Hace Dieciocho Años, después del difícil nacimiento de mi hija, mi segundo parto, vine a casa del hospital con un gran agotamiento físico y emocional. Mi esposo, mi hijo pequeño, y otros miembros de la familia se mantuvieron alejados de nosotras porque habían estado expuestos a una enfermedad contagiosa, y no podían ayudarme. De modo que yo estaba sola con mi hija recién nacida.
Mi querida amiga y anterior compañera de habitación — una Científica Cristiana — estuvo de acuerdo en quedarse conmigo hasta que yo pudiera valerme por mí misma. Durante varios días cocinó con alegría, me hizo compañía, y pacientemente escuchó mi letanía de quejas físicas.
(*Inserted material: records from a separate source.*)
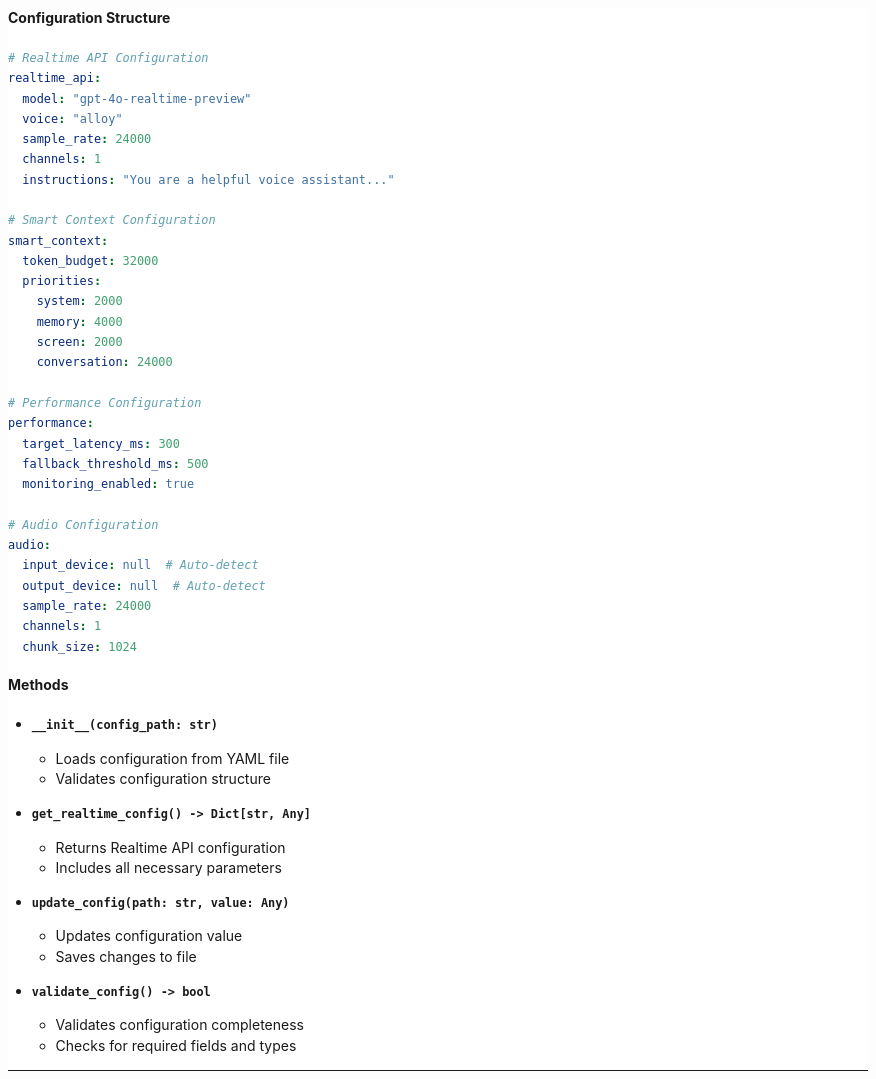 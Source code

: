 #### Configuration Structure

```yaml
# Realtime API Configuration
realtime_api:
  model: "gpt-4o-realtime-preview"
  voice: "alloy"
  sample_rate: 24000
  channels: 1
  instructions: "You are a helpful voice assistant..."
  
# Smart Context Configuration
smart_context:
  token_budget: 32000
  priorities:
    system: 2000
    memory: 4000
    screen: 2000
    conversation: 24000
  
# Performance Configuration
performance:
  target_latency_ms: 300
  fallback_threshold_ms: 500
  monitoring_enabled: true
  
# Audio Configuration
audio:
  input_device: null  # Auto-detect
  output_device: null  # Auto-detect
  sample_rate: 24000
  channels: 1
  chunk_size: 1024
```

#### Methods

- **`__init__(config_path: str)`**
  - Loads configuration from YAML file
  - Validates configuration structure

- **`get_realtime_config() -> Dict[str, Any]`**
  - Returns Realtime API configuration
  - Includes all necessary parameters

- **`update_config(path: str, value: Any)`**
  - Updates configuration value
  - Saves changes to file

- **`validate_config() -> bool`**
  - Validates configuration completeness
  - Checks for required fields and types

---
Finalmente sentí que yo estaba entrando en una crisis porque el dolor relacionado con el nacimiento no estaba disminuyendo, y pensé que tendría que regresar al hospital.
A medianoche, con gran angustia, llorando le pregunté a mi amiga qué haría ella en mi lugar. En momentos de dificultad, frecuentemente la había visto retirarse a su habitación con sus libros de la Ciencia Cristiana, la Biblia y Ciencia y Salud. Muy amablemente me dijo: “¿Por qué no te leo por unos minutos?”